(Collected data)
........

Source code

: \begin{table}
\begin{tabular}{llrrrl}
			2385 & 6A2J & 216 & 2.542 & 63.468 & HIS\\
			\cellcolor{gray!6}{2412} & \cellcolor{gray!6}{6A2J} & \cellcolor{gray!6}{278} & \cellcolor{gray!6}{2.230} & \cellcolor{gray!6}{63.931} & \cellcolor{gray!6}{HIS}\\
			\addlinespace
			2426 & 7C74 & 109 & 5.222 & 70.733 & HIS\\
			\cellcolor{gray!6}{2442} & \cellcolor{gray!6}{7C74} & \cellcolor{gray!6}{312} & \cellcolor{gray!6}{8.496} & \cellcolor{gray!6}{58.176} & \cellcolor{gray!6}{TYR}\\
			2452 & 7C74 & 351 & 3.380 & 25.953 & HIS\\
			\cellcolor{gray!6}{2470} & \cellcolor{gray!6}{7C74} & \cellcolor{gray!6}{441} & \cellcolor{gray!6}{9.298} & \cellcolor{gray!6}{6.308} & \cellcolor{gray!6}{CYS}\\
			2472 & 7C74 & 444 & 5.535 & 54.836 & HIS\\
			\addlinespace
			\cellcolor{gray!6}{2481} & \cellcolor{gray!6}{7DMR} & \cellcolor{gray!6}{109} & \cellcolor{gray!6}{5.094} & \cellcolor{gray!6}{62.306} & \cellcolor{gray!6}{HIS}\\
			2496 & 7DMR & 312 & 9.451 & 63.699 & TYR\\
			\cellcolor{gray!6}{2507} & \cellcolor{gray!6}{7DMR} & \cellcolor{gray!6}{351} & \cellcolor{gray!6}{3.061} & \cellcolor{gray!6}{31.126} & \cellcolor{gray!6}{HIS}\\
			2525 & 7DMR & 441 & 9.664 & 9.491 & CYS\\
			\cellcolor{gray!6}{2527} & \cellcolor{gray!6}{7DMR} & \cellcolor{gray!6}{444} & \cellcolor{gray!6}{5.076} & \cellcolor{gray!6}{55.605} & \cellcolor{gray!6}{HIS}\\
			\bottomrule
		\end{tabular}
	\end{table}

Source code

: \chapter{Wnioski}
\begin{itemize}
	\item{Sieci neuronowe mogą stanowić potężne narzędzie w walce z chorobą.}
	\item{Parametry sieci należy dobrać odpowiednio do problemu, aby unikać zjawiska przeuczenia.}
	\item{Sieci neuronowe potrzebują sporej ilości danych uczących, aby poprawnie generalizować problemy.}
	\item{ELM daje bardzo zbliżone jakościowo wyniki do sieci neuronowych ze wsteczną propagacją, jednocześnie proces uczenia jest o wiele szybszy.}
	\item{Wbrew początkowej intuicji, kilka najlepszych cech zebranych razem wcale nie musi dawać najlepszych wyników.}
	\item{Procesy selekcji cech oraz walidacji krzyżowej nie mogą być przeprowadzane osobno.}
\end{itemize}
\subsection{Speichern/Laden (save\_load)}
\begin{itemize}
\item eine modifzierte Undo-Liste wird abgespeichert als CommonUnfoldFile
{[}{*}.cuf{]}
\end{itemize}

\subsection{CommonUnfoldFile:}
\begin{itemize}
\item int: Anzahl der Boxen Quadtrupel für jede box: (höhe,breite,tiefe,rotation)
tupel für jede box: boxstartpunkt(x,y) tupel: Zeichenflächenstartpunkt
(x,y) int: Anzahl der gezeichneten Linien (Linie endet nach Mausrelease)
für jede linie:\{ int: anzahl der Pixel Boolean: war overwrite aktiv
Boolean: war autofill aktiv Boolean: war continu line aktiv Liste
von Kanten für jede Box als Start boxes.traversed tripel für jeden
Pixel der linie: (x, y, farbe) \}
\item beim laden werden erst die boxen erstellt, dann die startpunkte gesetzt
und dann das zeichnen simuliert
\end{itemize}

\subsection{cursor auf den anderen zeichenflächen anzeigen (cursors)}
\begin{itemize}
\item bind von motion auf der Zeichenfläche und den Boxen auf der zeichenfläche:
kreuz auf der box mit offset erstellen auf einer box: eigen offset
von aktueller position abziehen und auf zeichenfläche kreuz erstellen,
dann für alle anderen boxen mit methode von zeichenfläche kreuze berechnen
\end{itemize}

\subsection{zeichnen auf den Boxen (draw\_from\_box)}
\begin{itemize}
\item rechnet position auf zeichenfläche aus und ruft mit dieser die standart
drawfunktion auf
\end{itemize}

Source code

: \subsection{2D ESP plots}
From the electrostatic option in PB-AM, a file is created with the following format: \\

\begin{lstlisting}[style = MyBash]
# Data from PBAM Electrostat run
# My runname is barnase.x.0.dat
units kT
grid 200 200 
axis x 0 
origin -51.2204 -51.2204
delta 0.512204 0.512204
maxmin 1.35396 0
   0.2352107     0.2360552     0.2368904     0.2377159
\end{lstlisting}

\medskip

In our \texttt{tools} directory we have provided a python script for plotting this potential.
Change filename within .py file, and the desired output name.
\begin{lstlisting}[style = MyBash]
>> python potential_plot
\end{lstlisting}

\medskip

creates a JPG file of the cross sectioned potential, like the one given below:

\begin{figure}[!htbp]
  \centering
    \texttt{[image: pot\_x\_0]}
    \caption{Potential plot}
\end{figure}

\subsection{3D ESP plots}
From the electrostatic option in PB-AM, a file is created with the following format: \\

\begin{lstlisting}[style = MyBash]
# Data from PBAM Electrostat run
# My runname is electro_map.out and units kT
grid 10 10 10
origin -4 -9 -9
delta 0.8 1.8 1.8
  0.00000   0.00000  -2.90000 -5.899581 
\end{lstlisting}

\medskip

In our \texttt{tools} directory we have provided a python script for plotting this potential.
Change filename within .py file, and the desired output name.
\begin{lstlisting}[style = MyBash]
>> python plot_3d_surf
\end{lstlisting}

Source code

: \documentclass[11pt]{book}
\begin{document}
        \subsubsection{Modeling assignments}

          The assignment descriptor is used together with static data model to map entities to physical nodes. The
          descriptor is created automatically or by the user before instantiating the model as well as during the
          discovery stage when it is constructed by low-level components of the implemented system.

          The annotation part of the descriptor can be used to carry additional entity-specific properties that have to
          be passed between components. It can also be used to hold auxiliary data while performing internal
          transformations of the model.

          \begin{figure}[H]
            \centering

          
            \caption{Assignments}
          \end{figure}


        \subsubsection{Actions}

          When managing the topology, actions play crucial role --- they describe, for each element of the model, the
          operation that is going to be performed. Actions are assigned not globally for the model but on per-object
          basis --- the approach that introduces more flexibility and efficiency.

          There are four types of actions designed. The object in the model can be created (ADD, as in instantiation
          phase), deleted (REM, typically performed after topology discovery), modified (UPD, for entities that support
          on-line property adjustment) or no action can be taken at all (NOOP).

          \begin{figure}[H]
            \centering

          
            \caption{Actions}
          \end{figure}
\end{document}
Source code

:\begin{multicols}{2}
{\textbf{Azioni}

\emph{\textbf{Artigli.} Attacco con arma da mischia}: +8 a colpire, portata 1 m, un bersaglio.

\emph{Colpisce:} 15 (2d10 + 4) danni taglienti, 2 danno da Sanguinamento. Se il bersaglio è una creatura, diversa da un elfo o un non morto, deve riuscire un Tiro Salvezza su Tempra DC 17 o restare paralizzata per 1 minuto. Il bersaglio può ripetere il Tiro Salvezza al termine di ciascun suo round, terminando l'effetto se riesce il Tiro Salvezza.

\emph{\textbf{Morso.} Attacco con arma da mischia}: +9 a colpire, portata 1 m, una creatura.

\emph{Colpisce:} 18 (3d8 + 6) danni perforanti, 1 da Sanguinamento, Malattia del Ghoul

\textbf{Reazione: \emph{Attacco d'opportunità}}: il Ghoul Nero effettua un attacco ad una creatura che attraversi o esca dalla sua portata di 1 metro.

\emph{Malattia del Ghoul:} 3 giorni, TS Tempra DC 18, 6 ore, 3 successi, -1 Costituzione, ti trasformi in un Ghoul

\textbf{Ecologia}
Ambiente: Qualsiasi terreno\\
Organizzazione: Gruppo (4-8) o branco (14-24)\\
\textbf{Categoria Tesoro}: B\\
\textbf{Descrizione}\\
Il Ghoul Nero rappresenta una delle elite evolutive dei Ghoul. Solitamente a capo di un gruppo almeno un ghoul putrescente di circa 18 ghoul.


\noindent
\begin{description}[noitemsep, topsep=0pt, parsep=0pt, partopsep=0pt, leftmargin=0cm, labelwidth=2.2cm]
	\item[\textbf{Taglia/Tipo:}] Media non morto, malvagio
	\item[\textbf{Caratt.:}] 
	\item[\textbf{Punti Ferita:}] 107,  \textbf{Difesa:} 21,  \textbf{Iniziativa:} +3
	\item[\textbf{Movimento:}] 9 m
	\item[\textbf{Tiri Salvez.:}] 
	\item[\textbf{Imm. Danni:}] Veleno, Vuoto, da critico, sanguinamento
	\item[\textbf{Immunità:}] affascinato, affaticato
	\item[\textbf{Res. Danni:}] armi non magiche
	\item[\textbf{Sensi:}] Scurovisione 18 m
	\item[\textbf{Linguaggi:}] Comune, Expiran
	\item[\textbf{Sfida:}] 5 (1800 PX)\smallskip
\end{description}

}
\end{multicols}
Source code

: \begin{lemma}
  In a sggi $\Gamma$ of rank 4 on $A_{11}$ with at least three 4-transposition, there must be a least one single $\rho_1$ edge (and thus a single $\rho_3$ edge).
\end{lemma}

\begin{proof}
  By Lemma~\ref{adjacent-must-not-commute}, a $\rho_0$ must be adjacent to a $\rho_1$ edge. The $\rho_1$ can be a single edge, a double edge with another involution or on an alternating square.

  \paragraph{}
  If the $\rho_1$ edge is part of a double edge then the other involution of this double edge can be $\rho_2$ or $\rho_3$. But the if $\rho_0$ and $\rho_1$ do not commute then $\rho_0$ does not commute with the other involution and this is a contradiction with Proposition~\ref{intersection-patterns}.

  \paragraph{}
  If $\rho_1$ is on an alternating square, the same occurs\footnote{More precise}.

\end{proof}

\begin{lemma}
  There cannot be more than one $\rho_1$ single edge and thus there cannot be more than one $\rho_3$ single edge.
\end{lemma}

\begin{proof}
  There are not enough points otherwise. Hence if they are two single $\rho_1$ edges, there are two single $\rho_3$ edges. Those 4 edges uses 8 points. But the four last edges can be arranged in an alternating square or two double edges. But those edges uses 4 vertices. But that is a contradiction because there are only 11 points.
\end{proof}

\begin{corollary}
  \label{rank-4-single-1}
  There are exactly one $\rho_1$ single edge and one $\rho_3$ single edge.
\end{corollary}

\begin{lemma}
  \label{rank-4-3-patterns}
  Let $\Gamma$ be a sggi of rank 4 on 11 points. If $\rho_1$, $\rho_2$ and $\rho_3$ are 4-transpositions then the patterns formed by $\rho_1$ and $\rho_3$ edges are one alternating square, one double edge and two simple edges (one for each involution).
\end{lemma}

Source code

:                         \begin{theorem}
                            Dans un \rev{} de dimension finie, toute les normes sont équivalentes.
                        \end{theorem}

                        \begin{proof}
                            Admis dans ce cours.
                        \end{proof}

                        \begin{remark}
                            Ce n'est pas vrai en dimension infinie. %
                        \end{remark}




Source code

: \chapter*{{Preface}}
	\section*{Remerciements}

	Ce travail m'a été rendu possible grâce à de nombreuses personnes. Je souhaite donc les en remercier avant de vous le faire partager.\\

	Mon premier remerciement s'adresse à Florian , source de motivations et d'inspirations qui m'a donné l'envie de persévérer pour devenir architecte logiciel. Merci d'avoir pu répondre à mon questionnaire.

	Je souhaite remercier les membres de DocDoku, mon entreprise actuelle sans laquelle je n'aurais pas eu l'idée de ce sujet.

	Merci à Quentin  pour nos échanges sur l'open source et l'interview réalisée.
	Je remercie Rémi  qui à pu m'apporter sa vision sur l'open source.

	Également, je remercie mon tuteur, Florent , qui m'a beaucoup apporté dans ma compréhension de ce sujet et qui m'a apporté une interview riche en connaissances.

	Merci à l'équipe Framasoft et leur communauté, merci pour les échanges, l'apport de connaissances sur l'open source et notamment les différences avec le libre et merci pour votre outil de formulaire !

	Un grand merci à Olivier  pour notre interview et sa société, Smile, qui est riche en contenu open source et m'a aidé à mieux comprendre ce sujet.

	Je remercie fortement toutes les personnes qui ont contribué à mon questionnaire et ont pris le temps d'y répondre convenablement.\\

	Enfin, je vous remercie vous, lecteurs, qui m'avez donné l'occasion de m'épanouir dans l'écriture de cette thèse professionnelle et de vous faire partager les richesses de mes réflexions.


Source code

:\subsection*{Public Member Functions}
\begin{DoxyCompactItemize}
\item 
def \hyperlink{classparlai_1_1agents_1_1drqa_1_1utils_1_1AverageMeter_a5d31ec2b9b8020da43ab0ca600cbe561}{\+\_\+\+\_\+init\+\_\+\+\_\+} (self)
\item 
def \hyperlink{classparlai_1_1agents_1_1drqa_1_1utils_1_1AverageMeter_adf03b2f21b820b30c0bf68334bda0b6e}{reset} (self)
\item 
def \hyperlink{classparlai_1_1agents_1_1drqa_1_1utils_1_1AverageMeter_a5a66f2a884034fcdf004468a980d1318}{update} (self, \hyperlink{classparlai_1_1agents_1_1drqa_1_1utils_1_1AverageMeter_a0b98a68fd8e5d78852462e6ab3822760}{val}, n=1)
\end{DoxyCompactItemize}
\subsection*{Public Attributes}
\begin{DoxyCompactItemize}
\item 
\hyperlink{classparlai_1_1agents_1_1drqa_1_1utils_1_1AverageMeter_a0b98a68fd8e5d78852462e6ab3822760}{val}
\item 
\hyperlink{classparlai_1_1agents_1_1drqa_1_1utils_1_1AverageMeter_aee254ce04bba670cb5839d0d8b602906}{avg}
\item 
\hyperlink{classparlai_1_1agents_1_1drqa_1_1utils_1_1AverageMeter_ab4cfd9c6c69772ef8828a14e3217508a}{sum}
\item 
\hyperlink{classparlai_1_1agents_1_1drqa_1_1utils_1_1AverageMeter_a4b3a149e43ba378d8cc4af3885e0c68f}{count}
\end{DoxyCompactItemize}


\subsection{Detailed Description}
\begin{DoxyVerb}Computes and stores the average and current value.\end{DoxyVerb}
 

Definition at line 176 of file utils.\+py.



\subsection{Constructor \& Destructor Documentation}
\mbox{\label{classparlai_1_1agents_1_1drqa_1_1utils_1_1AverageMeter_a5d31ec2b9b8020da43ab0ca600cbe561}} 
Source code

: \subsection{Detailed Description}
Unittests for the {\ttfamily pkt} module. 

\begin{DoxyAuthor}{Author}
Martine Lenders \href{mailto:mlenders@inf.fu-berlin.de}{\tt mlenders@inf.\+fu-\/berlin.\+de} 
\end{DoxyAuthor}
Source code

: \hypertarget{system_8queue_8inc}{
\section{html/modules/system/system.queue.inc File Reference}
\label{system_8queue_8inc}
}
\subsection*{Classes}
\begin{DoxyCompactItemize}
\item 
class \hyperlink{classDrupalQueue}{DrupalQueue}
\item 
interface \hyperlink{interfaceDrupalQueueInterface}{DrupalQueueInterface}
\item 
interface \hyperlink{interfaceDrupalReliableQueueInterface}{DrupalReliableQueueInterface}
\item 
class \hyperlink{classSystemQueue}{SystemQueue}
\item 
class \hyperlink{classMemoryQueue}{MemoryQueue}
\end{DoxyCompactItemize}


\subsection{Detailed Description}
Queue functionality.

........

**YOUR INSTRUCTIONS:** Every line above in which the word "interface" occurs needs to be copied.

**TASK ANSWER:**
interface \hyperlink{interfaceDrupalQueueInterface}{DrupalQueueInterface}
interface \hyperlink{interfaceDrupalReliableQueueInterface}{DrupalReliableQueueInterface}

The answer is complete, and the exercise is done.